The 1906 trip to Narragansett Pier was also when Ross first met her future husband Edward Clarence Hovey (1854–1936). He was from the Boston area, and held the post of executive secretary (now called executive director) of the ALA from 1905 to 1907.

== Second marriage and death ==
Not long after her resignation from the Charlotte library, Ross married her second husband, Edward Clarence Hovey, on February 5, 1910. The marriage was arranged to take place at Ross's parents' house on South Myers Street in Charlotte, and the ceremony was described as a quiet gathering with few guests. The couple moved to South Carolina, then to Maryland in 1918, and later to South Carolina again.

It is not known if Ross (who now went by her new married name Annie Smith Hovey) was involved in library work outside of North Carolina. However, she continued to be a member of the NCLA until 1923.

Ross died of cancer on April 20, 1924 after a long illness, and was buried in Charlotte, North Carolina.

== Public perceptions ==
Ross was spoken of favorably by people who worked with her. One writer said she was "well-known for her warmth and professionalism". Thomas L. Montgomery, vice president of the National Association of State Libraries, joked genially at the group's 1907 convention, "We are simply here because Mrs. Annie Smith Ross told us to come, and as long as the South sends such a fine representative it can control all library associations."
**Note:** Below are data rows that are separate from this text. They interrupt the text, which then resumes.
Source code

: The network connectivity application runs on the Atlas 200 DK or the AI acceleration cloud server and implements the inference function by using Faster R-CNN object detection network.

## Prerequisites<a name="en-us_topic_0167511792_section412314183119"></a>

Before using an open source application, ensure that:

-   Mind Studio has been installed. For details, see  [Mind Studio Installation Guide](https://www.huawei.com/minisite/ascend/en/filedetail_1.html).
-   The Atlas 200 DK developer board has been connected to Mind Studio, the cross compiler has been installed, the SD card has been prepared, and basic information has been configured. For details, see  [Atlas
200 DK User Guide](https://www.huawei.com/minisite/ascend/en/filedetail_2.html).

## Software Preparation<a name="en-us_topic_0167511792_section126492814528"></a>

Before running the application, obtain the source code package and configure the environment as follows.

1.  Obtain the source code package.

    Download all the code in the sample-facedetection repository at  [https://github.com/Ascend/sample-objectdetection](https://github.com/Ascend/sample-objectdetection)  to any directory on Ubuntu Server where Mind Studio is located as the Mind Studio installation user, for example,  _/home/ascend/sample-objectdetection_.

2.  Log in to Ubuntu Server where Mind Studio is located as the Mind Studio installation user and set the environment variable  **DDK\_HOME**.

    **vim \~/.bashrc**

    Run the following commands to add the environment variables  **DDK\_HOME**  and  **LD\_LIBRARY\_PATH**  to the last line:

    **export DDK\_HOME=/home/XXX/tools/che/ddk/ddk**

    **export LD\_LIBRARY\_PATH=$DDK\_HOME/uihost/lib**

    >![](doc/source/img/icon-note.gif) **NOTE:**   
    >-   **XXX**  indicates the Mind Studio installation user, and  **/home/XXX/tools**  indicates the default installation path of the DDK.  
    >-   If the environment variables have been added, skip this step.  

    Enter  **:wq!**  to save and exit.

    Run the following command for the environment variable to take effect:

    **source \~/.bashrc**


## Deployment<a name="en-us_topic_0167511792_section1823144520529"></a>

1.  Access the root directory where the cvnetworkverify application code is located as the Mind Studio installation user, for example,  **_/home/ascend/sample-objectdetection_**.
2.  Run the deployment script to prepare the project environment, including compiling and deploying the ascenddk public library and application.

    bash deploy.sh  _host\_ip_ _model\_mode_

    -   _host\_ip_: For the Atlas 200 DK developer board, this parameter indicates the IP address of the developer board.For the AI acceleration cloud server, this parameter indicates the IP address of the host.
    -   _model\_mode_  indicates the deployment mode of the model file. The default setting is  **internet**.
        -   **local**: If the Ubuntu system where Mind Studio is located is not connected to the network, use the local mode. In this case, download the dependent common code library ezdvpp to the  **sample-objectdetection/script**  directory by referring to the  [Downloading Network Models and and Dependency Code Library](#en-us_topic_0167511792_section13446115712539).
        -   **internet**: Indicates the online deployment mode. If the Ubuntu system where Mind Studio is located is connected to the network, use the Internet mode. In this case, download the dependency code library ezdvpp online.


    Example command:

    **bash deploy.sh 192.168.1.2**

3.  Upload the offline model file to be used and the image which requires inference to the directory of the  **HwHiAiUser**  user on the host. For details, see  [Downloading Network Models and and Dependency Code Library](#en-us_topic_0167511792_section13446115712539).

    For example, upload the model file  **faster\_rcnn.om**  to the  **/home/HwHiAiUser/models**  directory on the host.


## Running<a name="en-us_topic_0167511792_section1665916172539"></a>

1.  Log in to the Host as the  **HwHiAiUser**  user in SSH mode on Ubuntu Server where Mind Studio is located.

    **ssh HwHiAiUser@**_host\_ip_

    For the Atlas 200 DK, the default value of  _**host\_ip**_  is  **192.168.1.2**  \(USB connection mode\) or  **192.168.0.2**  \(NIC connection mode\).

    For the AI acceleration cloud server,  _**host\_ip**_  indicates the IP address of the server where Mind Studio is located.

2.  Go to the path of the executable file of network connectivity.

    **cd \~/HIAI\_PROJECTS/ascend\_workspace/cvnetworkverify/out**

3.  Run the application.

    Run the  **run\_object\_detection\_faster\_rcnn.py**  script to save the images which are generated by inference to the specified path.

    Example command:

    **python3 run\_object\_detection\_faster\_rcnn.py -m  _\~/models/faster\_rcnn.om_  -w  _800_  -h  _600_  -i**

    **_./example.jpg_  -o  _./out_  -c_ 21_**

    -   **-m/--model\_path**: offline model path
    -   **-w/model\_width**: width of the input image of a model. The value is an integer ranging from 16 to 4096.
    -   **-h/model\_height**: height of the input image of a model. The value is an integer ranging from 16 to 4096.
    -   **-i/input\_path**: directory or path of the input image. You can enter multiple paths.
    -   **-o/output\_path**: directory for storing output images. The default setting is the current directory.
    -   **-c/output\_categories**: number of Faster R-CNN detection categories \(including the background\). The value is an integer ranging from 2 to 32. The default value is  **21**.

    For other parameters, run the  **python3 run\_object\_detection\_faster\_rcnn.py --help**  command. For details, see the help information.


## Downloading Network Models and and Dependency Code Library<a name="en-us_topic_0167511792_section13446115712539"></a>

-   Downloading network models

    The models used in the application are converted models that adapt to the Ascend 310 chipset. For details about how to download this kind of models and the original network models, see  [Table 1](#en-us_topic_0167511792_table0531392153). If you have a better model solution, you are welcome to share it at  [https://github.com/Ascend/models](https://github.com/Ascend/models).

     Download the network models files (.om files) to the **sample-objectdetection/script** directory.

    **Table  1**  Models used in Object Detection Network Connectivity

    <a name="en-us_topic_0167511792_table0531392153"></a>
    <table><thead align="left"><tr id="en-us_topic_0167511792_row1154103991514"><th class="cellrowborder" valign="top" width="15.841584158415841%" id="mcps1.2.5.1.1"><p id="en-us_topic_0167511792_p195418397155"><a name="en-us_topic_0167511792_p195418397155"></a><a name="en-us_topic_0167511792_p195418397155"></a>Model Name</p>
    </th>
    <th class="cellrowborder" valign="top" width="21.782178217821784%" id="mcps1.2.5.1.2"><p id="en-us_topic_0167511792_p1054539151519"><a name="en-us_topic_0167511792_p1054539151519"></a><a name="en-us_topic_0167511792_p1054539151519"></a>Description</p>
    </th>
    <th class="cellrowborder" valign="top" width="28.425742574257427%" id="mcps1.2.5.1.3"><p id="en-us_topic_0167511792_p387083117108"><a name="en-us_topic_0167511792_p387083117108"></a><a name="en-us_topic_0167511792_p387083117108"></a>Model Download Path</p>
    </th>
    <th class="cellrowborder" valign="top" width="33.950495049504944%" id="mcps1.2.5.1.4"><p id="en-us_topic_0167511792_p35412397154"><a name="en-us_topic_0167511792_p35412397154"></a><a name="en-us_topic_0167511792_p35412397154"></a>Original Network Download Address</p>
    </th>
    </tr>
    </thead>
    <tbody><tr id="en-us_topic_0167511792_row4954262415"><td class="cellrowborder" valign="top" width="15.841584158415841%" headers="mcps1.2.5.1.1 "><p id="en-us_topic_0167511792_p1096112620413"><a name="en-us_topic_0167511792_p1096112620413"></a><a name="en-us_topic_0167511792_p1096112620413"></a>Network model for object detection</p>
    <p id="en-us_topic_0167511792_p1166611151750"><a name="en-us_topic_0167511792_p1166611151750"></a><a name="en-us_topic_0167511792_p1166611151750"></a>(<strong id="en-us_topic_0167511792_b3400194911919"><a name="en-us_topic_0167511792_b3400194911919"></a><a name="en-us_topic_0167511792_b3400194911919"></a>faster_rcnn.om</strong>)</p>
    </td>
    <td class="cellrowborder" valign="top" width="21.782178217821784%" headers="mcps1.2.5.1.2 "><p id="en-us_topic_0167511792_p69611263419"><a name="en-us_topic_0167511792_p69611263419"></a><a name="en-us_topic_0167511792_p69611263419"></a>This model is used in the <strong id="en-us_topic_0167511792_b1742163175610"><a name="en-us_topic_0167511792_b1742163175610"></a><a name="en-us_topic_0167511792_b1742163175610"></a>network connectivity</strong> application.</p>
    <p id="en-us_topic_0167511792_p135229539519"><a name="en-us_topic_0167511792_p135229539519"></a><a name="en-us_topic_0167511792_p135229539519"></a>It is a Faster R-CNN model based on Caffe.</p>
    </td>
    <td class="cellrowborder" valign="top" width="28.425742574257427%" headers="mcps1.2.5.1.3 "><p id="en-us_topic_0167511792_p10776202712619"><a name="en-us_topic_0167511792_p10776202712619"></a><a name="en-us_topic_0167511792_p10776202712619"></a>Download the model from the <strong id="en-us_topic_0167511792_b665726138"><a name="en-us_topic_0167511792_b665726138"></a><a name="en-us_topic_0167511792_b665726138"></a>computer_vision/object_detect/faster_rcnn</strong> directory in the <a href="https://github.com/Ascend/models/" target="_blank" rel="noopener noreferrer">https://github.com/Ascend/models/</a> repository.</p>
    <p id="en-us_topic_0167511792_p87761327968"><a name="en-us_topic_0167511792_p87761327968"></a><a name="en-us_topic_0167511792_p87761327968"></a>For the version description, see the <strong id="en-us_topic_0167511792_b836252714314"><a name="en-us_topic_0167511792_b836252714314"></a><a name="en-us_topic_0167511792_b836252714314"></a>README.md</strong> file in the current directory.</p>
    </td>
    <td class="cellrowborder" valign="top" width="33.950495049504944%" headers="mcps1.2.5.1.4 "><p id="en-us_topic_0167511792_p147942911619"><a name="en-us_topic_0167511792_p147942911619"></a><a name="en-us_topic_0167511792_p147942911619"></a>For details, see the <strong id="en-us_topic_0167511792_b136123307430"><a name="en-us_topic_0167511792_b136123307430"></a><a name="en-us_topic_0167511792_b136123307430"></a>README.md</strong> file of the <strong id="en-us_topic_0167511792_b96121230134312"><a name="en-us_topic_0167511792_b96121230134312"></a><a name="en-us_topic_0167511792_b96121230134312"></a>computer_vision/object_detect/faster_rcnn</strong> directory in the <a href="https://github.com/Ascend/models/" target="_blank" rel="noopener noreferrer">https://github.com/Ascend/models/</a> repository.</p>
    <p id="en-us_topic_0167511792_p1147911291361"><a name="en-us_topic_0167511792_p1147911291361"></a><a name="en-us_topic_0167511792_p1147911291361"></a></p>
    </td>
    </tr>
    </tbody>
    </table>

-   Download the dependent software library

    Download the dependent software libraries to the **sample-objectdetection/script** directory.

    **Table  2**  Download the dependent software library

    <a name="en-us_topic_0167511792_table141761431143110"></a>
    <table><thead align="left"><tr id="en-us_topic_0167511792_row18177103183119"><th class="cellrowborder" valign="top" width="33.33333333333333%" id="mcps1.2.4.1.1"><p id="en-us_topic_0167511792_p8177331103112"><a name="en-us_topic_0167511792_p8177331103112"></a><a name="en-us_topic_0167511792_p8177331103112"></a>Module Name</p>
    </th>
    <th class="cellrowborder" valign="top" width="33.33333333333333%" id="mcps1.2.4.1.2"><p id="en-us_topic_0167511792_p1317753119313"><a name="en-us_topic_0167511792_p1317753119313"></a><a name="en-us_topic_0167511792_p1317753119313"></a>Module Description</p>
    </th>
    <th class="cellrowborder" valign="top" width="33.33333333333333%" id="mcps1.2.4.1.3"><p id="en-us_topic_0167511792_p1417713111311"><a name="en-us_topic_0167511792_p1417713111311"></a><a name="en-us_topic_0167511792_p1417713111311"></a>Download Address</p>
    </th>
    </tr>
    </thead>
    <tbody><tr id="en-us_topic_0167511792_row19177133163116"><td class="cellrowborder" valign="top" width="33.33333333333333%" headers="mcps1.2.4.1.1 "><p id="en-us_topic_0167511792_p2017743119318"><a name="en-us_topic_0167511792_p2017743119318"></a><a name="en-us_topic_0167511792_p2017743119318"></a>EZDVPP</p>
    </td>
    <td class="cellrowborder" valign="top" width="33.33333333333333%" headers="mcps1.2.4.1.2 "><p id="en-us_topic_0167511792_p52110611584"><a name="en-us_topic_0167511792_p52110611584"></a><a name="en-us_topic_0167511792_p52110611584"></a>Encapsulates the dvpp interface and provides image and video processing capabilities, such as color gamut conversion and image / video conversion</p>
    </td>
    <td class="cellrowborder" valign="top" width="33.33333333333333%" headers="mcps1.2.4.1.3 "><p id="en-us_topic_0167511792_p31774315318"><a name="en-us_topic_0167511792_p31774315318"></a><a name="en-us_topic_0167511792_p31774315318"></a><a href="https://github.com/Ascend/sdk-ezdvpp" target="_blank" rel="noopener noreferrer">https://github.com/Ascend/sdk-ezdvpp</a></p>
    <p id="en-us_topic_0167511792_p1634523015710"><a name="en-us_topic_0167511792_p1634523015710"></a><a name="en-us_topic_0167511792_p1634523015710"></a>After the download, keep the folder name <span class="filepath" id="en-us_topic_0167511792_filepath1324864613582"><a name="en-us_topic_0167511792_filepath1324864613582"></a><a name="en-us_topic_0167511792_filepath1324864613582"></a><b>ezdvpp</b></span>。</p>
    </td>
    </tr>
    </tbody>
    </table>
Ross and her peers from the public libraries in Greensboro and Durham, were described as "strong librarians at [the] helm". Another writer described her librarian work as being "reportedly advanced for her time", and said that she "energetically implemented modern ideas for the early 1900s". Another writer who chronicled Ross's life wrote, "She was a woman who brought intelligence, enthusiasm, and foresight to the profession of librarianship."

After the North Carolina Library Association's fourth annual meeting in Greensboro, North Carolina, the group expressed "high appreciation of her many services in its behalf from its organization and her unceasing endeavor to bring success to its undertakings." A 1909 Charlotte Observer article described Ross's direction of the Charlotte library as "excellent", and an earlier article in the same publication described her as a "popular and efficient librarian". Upon the news of Ross's resignation, a news article in Charlotte's Evening Chronicle said she had become "one of Charlotte"s most widely known and popular women" and that "she deserves the greatest praise."